ふたたび佐藤雉鳴氏に答える──国家神道・教育勅語・神道指令をめぐって by 島薗進(平成22年9月2日)
当メルマガはこの春から、在野の研究者・佐藤雉鳴氏の教育勅語論「『教育勅語』異聞──放置されてきた解釈の誤り」を7回にわたり連載しました。
これに対して、日本宗教史の研究者としてきわめて著名な島薗進・東大大学院教授から批判をいただきました。
さらに、佐藤さんからの反論がありました。
このたび島薗先生からふたたびエッセイが寄せられましたので、掲載します(斎藤吉久)。

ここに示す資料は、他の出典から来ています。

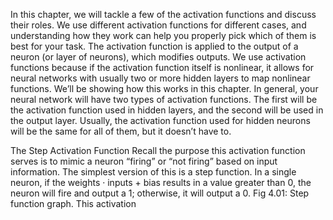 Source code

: In this chapter, we will tackle a few of the activation functions and discuss their roles. We use
different activation functions for different cases, and understanding how they work can help you
properly pick which of them is best for your task. The activation function is applied to the output
of a neuron (or layer of neurons), which modifies outputs. We use activation functions because if
the activation function itself is nonlinear, it allows for neural networks with usually two or more
hidden layers to map nonlinear functions. We’ll be showing how this works in this chapter.
In general, your neural network will have two types of activation functions. The first will be the
activation function used in hidden layers, and the second will be used in the output layer. Usually,
the activation function used for hidden neurons will be the same for all of them, but it doesn’t
have to.

The Step Activation Function
Recall the purpose this activation function serves is to mimic a neuron “firing” or “not firing”
based on input information. The simplest version of this is a step function. In a single neuron, if
the weights · inputs + bias results in a value greater than 0, the neuron will fire and output a 1;
otherwise, it will output a 0.
Fig 4.01: Step function graph.
This activation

佐藤雉鳴(さとう・ちめい)さんから私の応答に対して、さっそくにさらに批判的応答をいただいた。この度も何かと考える材料をいただき、感謝している。ただ、論点がやや細部にわたってきており、私の力では応答しきれないところもあるようだ。とりあえず、先に示した3つの論点について、簡潔に私なりの再応答をさせていただき、問題についての認識をともに深めたい。
▽1 教育勅語における「中外」の語の語義について
言葉は生き物なので、人々の生きざまの変化、それを引き起こす社会文化環境の変化によって意味も形もどんどん変化していく。教育勅語以前は「中外」(=「広い社会」)によって国内全体、より具体的には「朝廷と民間」という意味が有力だったというご指摘は、今後精細な検討に値する重要なものだと思う。鎖国時代の封建制の下では、国際社会はあまり意識に上らなかった。だから「中外」の意味が限定的だったのも当然かもしれない。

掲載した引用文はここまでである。